Afraid of Brussels sprouts? Don’t be. Get them fresh and roast them with some chopped red onion and drizzled with olive oil. Actually, roasting vegetables is always a good idea.
Or you can get frozen veggies and mix them in with beans, rice or couscous — all of which are cheap options. Just find a good balance between the amount of starch and vegetables (the more veggies the better).
Eggs can be a great option, too. Mix up those same veggies with eggs to make a huge omelet. Throw some fresh fruit on the side for a beautiful breakfast.

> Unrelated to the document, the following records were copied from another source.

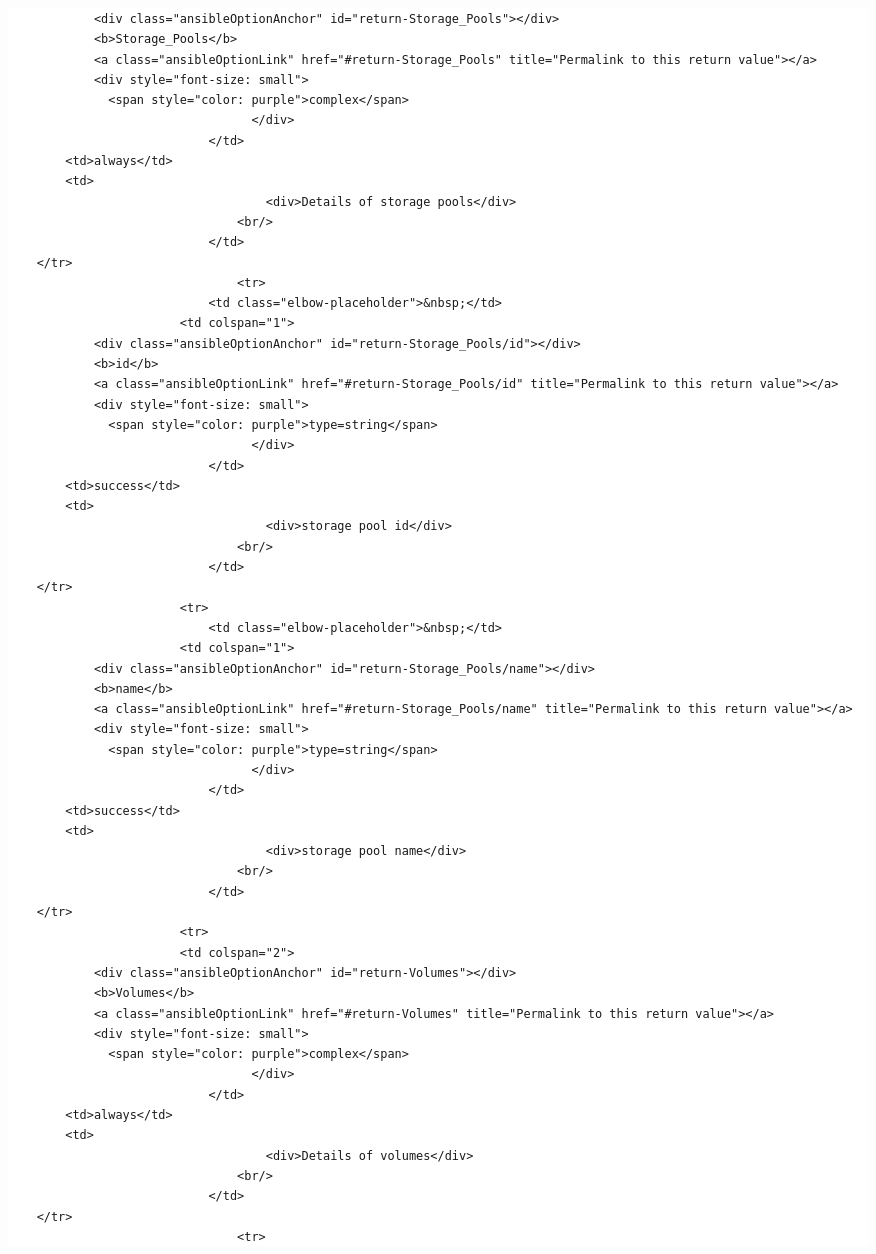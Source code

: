                 <div class="ansibleOptionAnchor" id="return-Storage_Pools"></div>
                <b>Storage_Pools</b>
                <a class="ansibleOptionLink" href="#return-Storage_Pools" title="Permalink to this return value"></a>
                <div style="font-size: small">
                  <span style="color: purple">complex</span>
                                      </div>
                                </td>
            <td>always</td>
            <td>
                                        <div>Details of storage pools</div>
                                    <br/>
                                </td>
        </tr>
                                    <tr>
                                <td class="elbow-placeholder">&nbsp;</td>
                            <td colspan="1">
                <div class="ansibleOptionAnchor" id="return-Storage_Pools/id"></div>
                <b>id</b>
                <a class="ansibleOptionLink" href="#return-Storage_Pools/id" title="Permalink to this return value"></a>
                <div style="font-size: small">
                  <span style="color: purple">type=string</span>
                                      </div>
                                </td>
            <td>success</td>
            <td>
                                        <div>storage pool id</div>
                                    <br/>
                                </td>
        </tr>
                            <tr>
                                <td class="elbow-placeholder">&nbsp;</td>
                            <td colspan="1">
                <div class="ansibleOptionAnchor" id="return-Storage_Pools/name"></div>
                <b>name</b>
                <a class="ansibleOptionLink" href="#return-Storage_Pools/name" title="Permalink to this return value"></a>
                <div style="font-size: small">
                  <span style="color: purple">type=string</span>
                                      </div>
                                </td>
            <td>success</td>
            <td>
                                        <div>storage pool name</div>
                                    <br/>
                                </td>
        </tr>
                            <tr>
                            <td colspan="2">
                <div class="ansibleOptionAnchor" id="return-Volumes"></div>
                <b>Volumes</b>
                <a class="ansibleOptionLink" href="#return-Volumes" title="Permalink to this return value"></a>
                <div style="font-size: small">
                  <span style="color: purple">complex</span>
                                      </div>
                                </td>
            <td>always</td>
            <td>
                                        <div>Details of volumes</div>
                                    <br/>
                                </td>
        </tr>
                                    <tr>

Speaking of breakfast, learn to embrace oatmeal. And I’m not talking about those measly bowls of instant oatmeal. One of my favorite writers, Hungry Girl, has recipes for what she calls growing oatmeal bowls. In one of her daily e-newsletters, she describes them as, “An HG recipe for old-fashioned oatmeal in which the amount of liquid and the cook time for standard recipes are DOUBLED, yielding enormous portions with impressive nutritionals. Often indulgent; always super filling and crazy delicious.” That same email has Oversize Carnival Oatmeal (with chocolate, bananas, peanuts and caramel) and Blueberry Muffin Oatmeal. The calorie counts are just 312 and 270, respectively.
Are you hungry yet?
Another key aspect of eating healthy on a budget is planning ahead.
I’ve written before about making slow cooker freezer meals. Prepare all the ingredients ahead of time and pop in the freezer until you are ready to cook. That morning, throw the frozen concoction right into the slow cooker, turn it on and go about your day. You’ll come home to a steaming meal of awesomeness.
But really, just making a weekly menu can save you a ton of time. And knowing what you are going to eat in advance can keep you from snacking — especially if you stash those healthy snacks at your desk rather than scavenging from the vending machine. That saves you cash and calories.
It’s easy to say that it’s too expensive to eat healthy, but, please, don’t give in to the hype. Healthy foods can be delicious and thrifty, too.
Tackling veggie noodles
Turning your favorite vegetable into noodles is all the craze right now, but how do you do it? The easiest way would be to buy a spiralizer, which are abundant in the market. Spiralizers can range in price from just $10 all the way into the hundreds. I was gifted with a spiralizer attachment for my KitchenAid mixer at Christmas; it costs about $100. The Veggetti, however, gets awesome reviews on Amazon and costs only $10-$15; you’ll just need to use a little more elbow grease since you’ll be turning the vegetable by hand.
You can also skip the spiralizer and use a simple peeler to slice the veggie into super-thin strips.
Now that you’ve got your vegetable noodles, it’s time to cook ’em up. I’m a fan of sautéing them in a skillet at medium-high heat. Use an olive oil nonstick spray to keep things healthy. Cook and stir the noodles until they are hot and slightly softened — 3 minutes or so. Then, I add my favorite sauce to the pan (basic red sauces are awesome and low-calorie) and mix with the noodles until heated through.
That’s it! You’re done! Plate that deliciousness and eat it up.
➺ Note: Eating your vegetable noodles at work? I’ve found that microwaving my zucchini noodles for about a minute, adding the sauce and then microwaving for another 45 seconds works just as well.